> **Activity**:
Could you filter the records below and return each line that holds "behavior"?

Items from a data source
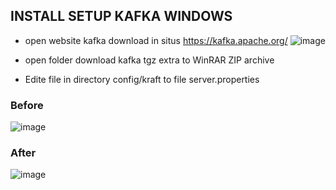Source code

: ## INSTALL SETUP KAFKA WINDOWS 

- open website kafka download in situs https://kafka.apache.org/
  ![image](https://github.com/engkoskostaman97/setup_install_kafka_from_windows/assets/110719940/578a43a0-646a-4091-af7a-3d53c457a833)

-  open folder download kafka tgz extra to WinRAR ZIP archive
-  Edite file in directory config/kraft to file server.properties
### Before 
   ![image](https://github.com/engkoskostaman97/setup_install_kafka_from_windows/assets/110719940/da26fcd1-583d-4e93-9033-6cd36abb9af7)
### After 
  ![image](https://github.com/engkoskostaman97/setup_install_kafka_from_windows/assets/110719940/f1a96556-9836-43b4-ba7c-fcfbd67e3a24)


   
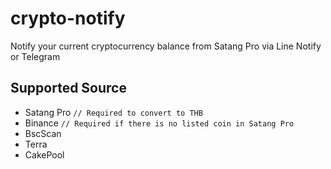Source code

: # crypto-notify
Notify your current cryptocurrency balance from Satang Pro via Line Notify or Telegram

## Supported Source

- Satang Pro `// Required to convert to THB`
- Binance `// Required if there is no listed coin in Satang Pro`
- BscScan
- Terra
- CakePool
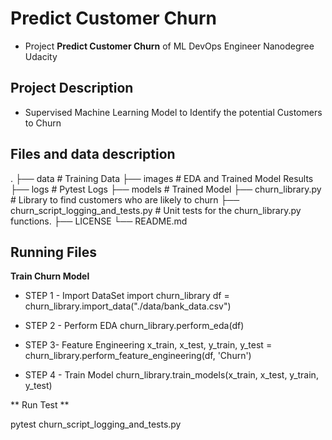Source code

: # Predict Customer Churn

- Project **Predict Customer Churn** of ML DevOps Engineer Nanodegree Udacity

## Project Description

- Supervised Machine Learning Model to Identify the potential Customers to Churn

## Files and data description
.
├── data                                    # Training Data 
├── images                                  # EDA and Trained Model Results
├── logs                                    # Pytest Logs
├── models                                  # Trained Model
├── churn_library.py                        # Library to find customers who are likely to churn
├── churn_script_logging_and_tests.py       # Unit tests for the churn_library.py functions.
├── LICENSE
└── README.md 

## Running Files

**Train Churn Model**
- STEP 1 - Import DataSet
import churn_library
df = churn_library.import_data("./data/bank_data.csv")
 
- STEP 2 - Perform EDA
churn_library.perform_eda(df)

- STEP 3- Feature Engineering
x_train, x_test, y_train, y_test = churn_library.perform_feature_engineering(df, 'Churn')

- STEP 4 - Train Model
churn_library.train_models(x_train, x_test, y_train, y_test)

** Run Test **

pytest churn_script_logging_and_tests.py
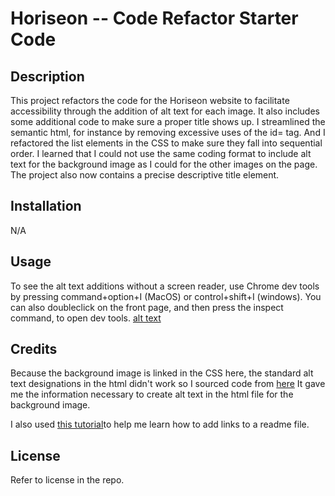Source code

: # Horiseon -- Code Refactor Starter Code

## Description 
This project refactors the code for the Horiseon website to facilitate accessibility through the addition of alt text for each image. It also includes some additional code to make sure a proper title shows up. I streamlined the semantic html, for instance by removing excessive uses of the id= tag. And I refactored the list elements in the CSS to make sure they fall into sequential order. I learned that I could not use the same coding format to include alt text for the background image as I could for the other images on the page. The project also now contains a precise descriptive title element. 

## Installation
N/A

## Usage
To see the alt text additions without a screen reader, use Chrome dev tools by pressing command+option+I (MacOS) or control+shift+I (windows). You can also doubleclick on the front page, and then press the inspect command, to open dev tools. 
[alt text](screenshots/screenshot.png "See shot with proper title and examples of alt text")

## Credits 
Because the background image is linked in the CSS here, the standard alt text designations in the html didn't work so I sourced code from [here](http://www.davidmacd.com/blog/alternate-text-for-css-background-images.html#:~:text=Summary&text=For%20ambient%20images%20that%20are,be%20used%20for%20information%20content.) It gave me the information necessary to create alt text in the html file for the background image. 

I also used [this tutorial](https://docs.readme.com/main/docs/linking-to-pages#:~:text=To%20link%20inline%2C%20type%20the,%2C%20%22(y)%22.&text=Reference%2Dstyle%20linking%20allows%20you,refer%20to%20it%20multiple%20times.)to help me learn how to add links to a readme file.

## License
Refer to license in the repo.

---

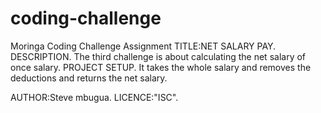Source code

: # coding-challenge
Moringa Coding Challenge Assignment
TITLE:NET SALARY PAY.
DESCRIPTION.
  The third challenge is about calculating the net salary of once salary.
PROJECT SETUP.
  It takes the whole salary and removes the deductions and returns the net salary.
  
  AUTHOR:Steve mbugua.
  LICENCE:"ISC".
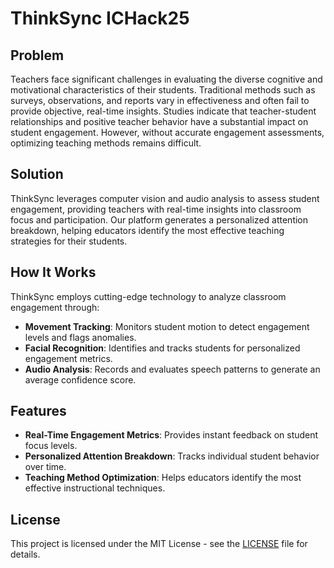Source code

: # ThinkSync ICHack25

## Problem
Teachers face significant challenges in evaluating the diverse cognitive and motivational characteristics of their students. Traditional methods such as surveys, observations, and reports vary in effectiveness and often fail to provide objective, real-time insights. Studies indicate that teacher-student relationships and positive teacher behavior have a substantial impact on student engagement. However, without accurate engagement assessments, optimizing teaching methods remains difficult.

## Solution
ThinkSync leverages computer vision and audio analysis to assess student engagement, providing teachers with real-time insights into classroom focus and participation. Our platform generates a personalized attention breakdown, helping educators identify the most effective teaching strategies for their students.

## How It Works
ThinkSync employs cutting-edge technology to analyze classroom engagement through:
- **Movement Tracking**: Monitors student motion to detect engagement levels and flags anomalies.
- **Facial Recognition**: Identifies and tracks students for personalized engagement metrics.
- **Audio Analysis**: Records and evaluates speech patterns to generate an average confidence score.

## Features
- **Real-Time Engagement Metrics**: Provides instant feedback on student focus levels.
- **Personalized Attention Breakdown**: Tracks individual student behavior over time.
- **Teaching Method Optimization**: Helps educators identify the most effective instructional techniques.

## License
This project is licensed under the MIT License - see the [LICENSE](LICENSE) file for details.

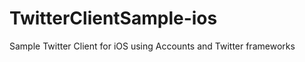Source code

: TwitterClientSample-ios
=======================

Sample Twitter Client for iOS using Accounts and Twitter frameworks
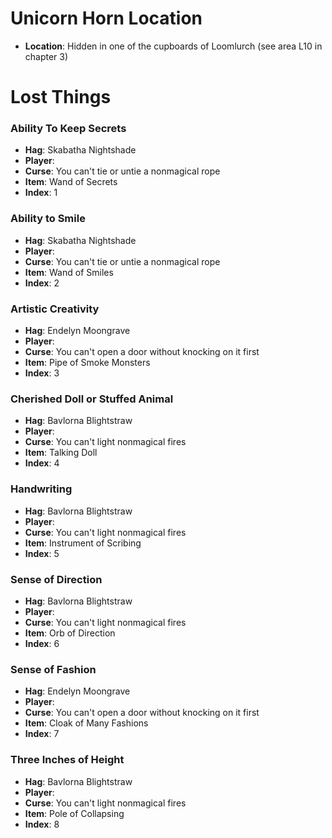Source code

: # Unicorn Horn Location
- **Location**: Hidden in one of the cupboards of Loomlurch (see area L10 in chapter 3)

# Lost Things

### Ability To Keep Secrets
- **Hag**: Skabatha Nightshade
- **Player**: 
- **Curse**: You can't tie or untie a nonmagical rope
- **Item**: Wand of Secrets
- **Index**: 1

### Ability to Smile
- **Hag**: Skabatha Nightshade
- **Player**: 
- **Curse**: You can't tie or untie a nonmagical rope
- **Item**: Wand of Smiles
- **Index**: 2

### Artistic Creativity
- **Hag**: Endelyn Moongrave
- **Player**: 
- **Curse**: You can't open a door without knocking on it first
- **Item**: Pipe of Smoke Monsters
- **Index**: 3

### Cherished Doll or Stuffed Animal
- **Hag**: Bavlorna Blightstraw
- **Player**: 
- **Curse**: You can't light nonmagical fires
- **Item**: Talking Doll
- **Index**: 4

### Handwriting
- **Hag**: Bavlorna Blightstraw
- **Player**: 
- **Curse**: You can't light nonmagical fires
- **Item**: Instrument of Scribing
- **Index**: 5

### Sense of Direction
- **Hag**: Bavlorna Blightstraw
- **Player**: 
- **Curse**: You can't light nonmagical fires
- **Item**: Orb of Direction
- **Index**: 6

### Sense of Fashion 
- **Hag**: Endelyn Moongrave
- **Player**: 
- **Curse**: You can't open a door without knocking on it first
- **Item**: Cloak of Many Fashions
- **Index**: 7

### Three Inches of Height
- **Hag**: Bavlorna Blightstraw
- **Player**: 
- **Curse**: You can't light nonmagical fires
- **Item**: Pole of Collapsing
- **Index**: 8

--

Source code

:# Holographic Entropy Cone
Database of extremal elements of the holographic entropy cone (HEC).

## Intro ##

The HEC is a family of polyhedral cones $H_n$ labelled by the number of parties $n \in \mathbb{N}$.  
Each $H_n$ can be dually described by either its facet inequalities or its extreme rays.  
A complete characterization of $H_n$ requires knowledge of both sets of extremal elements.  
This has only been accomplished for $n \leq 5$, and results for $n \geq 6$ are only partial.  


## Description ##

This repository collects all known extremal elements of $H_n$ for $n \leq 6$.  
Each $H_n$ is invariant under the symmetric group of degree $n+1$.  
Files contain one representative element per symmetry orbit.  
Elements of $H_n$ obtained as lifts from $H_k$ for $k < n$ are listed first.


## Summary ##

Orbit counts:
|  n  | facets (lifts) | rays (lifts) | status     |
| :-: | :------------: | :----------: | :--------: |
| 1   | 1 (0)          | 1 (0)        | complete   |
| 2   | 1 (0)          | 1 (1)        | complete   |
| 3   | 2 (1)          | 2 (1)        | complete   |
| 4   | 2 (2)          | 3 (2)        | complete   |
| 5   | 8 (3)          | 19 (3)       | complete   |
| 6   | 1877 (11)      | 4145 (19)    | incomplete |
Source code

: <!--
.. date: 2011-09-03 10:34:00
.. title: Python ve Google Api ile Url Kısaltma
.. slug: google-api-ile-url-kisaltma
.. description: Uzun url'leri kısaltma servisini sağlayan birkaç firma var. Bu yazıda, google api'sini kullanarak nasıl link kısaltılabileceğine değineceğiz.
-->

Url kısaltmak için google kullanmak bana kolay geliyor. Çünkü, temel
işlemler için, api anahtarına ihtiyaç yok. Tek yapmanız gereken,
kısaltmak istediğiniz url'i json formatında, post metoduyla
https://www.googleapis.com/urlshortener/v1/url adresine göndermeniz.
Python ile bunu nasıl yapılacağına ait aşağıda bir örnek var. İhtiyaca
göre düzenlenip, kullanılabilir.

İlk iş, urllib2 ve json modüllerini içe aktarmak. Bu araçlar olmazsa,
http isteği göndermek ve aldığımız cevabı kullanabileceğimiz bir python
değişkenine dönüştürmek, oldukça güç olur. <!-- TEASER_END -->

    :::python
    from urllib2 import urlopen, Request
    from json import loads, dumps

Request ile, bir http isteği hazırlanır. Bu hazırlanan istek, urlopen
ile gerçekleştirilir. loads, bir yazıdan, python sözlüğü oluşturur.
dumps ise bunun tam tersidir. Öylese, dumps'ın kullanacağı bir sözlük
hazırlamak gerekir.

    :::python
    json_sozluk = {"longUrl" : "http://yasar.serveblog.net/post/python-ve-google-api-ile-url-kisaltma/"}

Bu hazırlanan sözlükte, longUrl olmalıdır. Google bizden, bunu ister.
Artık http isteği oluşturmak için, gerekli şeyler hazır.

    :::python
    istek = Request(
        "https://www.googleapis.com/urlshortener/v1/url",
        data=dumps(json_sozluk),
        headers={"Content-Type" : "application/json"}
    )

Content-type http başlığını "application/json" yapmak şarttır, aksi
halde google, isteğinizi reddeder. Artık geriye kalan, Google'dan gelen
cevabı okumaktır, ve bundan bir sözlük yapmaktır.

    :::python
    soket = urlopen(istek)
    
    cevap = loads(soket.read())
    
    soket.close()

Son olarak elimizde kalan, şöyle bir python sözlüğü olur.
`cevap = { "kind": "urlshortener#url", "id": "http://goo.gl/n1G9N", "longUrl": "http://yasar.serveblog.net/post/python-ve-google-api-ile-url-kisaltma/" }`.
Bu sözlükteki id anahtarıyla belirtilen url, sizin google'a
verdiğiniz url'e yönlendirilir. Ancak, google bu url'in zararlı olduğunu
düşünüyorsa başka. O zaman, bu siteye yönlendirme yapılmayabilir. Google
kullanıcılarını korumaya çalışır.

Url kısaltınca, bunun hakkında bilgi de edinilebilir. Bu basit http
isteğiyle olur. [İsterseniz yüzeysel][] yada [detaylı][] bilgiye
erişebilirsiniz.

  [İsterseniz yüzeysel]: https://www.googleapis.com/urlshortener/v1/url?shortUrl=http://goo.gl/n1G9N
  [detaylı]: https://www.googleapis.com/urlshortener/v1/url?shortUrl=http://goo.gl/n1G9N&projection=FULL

> **Solution below**:
Teachers face significant challenges in evaluating the diverse cognitive and motivational characteristics of their students. Traditional methods such as surveys, observations, and reports vary in effectiveness and often fail to provide objective, real-time insights. Studies indicate that teacher-student relationships and positive teacher behavior have a substantial impact on student engagement. However, without accurate engagement assessments, optimizing teaching methods remains difficult.
- **Personalized Attention Breakdown**: Tracks individual student behavior over time.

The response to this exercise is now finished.